2010: Year of working socially?
Hello-sorry for the hiatus. Too much to do to devote the proper care and nurturing of this young blog. I just filled in my renewal form for my Cilip membership. As we know, the fee has gone up to 184 pounds and I have mixed feelings about this. If you look at the extras, the avenues for getting involved, gaining skills, being more fulfilled, meeting like-minded folks, etc, you will certainly get value for money. I am looking forward to the Big Conversation that we keep hearing about by email. I am hoping that some of discussion leads to further developments in social media use in Cilip HQ. Charities are tweeting, doctors are blogging, surely we should be at the front of the pack?
I recently tweeted my dismay at Camden Libraries not being linked in to WorldCat. Having been on WorldCat recently, I was very impressed with the coming together of reviews, tagging, a personalised area-it is neck in neck with Amazon (and does indeed link to booksellers).
I bought an iPhone a few weeks ago and I’ve been vastly enjoying it. Especially after three and a half years with a very basic (but reliable!) Nokia. I don’t mind falling behind again as the ‘iPad’, Apple’s new tablet, was launched today. Some are tweeting the death of the ebook already. Anyway, I finally understand what people say about the great scope for usefulness of apps but the daft purposes for most. The amount of pointless duplication in the App store bruises the eye. I do like TweetDeck, eBay (very dangerous), and AroundMe. More practical apps, please!

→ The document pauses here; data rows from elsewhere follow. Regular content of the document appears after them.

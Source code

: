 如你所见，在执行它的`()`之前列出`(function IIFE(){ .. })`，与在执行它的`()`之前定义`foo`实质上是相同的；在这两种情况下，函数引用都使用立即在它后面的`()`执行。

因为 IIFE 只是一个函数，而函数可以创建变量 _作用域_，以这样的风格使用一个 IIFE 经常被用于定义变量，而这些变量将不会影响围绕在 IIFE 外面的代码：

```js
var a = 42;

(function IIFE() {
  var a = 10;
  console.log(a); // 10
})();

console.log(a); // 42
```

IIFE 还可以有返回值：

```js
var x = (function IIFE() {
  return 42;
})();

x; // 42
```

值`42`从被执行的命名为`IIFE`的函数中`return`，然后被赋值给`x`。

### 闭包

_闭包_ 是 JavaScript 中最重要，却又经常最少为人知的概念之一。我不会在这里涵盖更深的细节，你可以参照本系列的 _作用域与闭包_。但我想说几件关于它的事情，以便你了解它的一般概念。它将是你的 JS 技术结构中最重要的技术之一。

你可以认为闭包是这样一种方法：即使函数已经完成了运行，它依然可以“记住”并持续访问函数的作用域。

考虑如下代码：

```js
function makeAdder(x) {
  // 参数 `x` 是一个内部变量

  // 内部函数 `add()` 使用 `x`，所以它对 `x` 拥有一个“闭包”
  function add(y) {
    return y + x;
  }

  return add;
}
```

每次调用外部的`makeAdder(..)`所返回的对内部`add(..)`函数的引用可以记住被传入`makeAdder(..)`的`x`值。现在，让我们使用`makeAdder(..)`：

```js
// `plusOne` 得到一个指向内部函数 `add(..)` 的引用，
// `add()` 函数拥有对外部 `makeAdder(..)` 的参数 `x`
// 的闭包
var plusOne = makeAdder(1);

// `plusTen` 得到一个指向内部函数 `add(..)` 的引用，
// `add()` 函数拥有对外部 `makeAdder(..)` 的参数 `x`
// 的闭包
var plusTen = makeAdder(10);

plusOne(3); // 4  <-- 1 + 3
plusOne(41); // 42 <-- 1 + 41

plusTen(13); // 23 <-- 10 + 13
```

Mr. Tweet…that name again is Mr. Tweet
Thanks to a recent tweet by @Laikas, I am now aware of a recommendations engine by the name of Mr. Tweet. Upon finding an interesting, knowledgeable or diverting person on Twitter, it allows you to recommend him or her by tweeting with the hashtag #MrTweet or use the text box on Mr. Tweet’s website.

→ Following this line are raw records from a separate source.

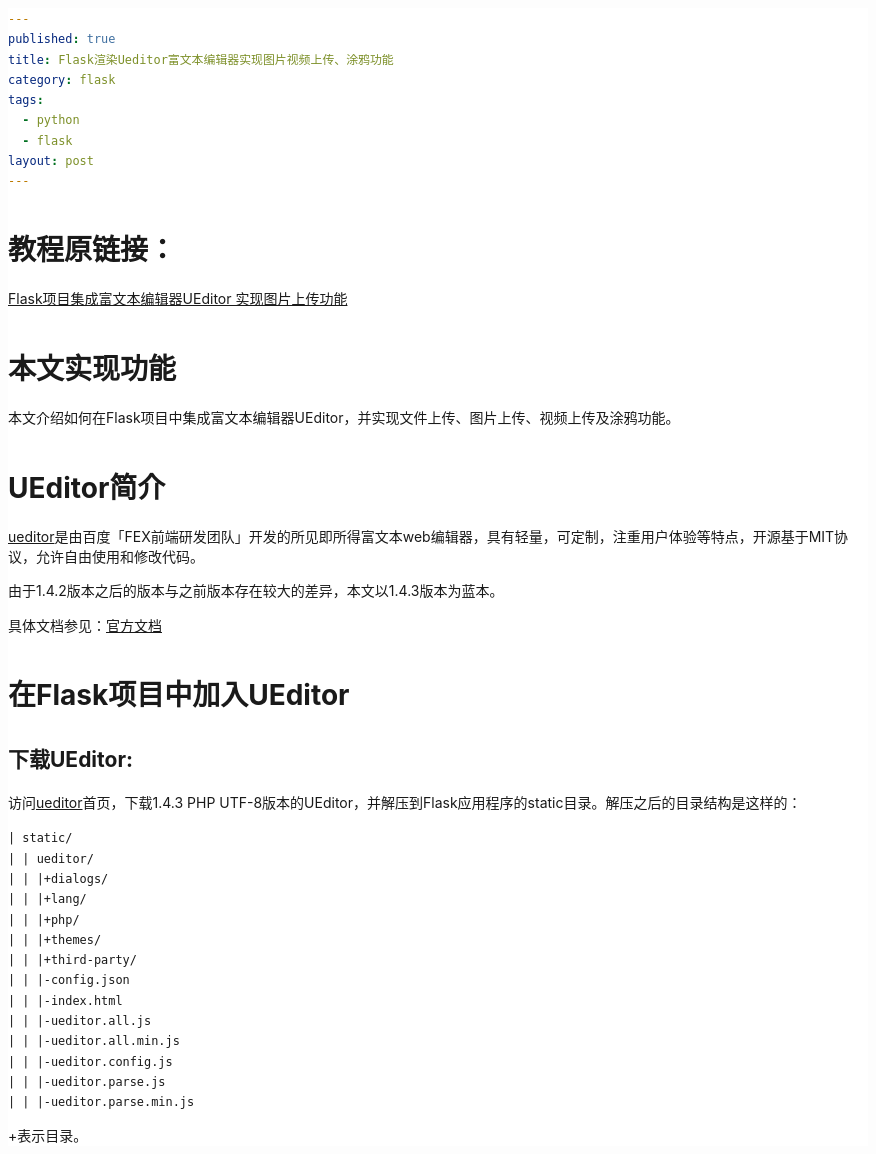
 ```yaml
---
published: true
title: Flask渲染Ueditor富文本编辑器实现图片视频上传、涂鸦功能
category: flask
tags:
  - python
  - flask
layout: post
---
```

# 教程原链接：
[Flask项目集成富文本编辑器UEditor 实现图片上传功能](http://flask123.sinaapp.com/article/47/)

# 本文实现功能
本文介绍如何在Flask项目中集成富文本编辑器UEditor，并实现文件上传、图片上传、视频上传及涂鸦功能。

# UEditor简介
[ueditor](http://ueditor.baidu.com/)是由百度「FEX前端研发团队」开发的所见即所得富文本web编辑器，具有轻量，可定制，注重用户体验等特点，开源基于MIT协议，允许自由使用和修改代码。

由于1.4.2版本之后的版本与之前版本存在较大的差异，本文以1.4.3版本为蓝本。

具体文档参见：[官方文档](http://fex-team.github.io/ueditor/)

# 在Flask项目中加入UEditor
## 下载UEditor:
访问[ueditor](http://ueditor.baidu.com/)首页，下载1.4.3 PHP UTF-8版本的UEditor，并解压到Flask应用程序的static目录。解压之后的目录结构是这样的：
```
| static/
| | ueditor/
| | |+dialogs/
| | |+lang/
| | |+php/
| | |+themes/
| | |+third-party/
| | |-config.json
| | |-index.html
| | |-ueditor.all.js
| | |-ueditor.all.min.js
| | |-ueditor.config.js
| | |-ueditor.parse.js
| | |-ueditor.parse.min.js
```
+表示目录。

Mr. Tweet purports to work by adding value to the recommendee as well as the one who recommends as the #MrTweet hashtag is followed by those looking for recommendations. A Firefox experimental add-on called Mr Tweet 1.1 allows you to see a user’s Mr Tweet stats, such as how often a user tweets and who they like interacting with.

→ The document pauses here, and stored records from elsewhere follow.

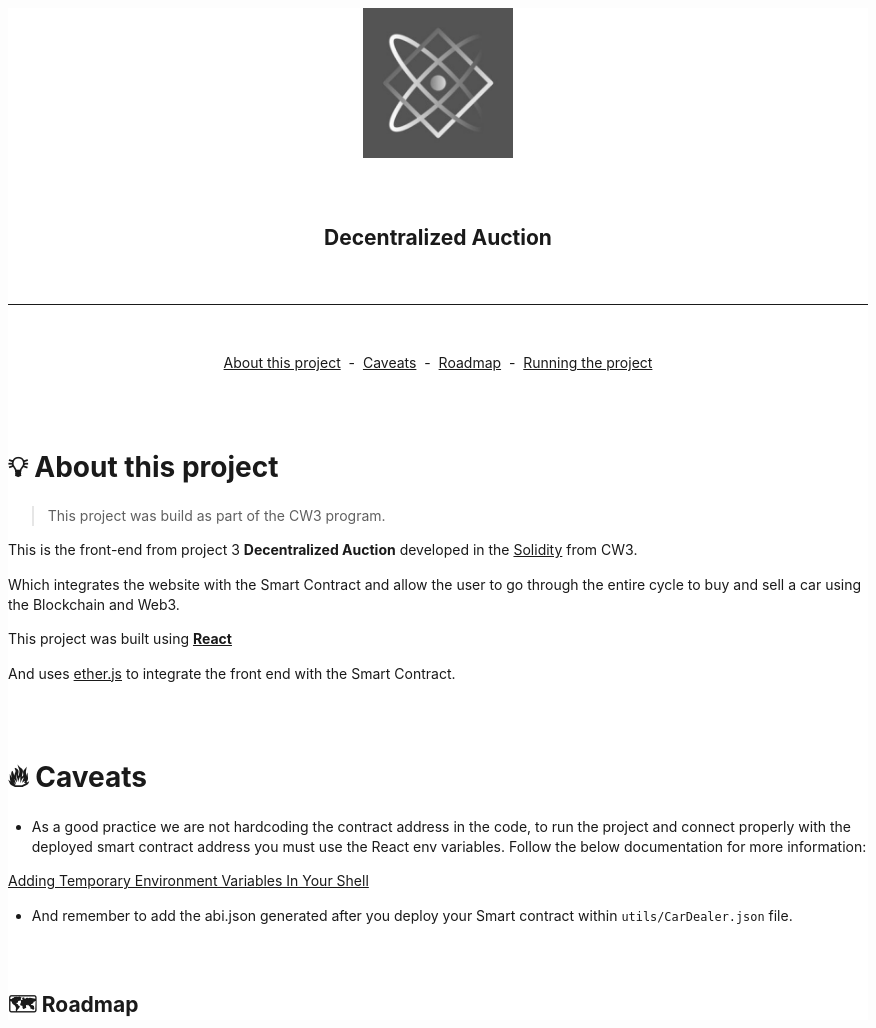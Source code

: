 <div align="center" style="margin-bottom:10px; margin:auto" >
  <img style="margin-bottom:10px; width:150px; height:150px alt="CW3-logo"
    src="src/assets/logo.png"
  />
</div>

<h2 align="center" style="margin:50px">
   Decentralized Auction
</h2>

<hr/>

<br/>

<div align="center">

  <a href="#-about-this-project">About this project</a>&nbsp;&nbsp;-&nbsp;
  <a href="#-caveats">Caveats</a>&nbsp;&nbsp;-&nbsp;
  <a href="#-roadmap">Roadmap</a>&nbsp;&nbsp;-&nbsp;
  <a href="#-running-the-project">Running the project</a>

</div>

<br/>

# 💡 About this project

>This project was build as part of the CW3 program.

This is the front-end from project 3 **Decentralized Auction** developed in the [Solidity](https://cw31.teachable.com/courses/enrolled/1853732) from CW3.

Which integrates the website with the Smart Contract and allow the user to go through the entire cycle to buy and sell a car using the Blockchain and Web3.

This project was built using [**React**](https://reactjs.org/)

And uses [ether.js](https://etherjs.org) to integrate the front end with the Smart Contract.

<br/>

# 🔥 Caveats

- As a good practice we are not hardcoding the contract address in the code, to run the project and connect properly with the deployed smart contract address you must use the React env variables.
Follow the below documentation for more information: 

[Adding Temporary Environment Variables In Your Shell](https://create-react-app.dev/docs/adding-custom-environment-variables/#adding-temporary-environment-variables-in-your-shell)

- And remember to add the abi.json generated after you deploy your Smart contract within `utils/CarDealer.json` file.

<br/>

## 🗺 Roadmap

Perhaps in the near future we will be asking our HR departments and colleagues for recommendations in this style? I wonder if Mr. Tweet’s opposite is in use yet-the dreaded ‘Mr Pariah’ that draws a red X against the name of any unsavory or lacklustre Twit.
Diigo for highlighting and annotating webpages
I want to call this ‘dingo’, the Australian answer to the fox, except a bit more doglike. Diigo lets you highlight, sticky-note, tag and of course bookmark webpages. I imported bookmarks from FireFox. It encompasses websites that I’ve given a thumbs-up in StumbleUpon (as well as ‘regular’ bookmarks), including ‘StumbleUpon’ and whatever tags were applied in SU as tags. You can add more tags.
I’ve only used this for a bit and I am finding it fun. They seem to have thought of a lot of eventualities. Naturally Diigo has the social aspect of sharing bookmarks, but I am happy not to share at this stage. Perhaps if I had friends who were collaborating, but honestly, the random folk of Diigo can do their own work for now. Mashable highlights Diigo and other enticing ‘back to school’ web apps.
New blog for all things not health
The Health Informaticist still rocks my world, but I felt that some of my stuff was definitely not healthy, and I need a place to spew it. I am fascinated by social technology, libraries, psychology, evaluation and suchlike and feel they would work better here. I hope this is the start of something fun and interesting!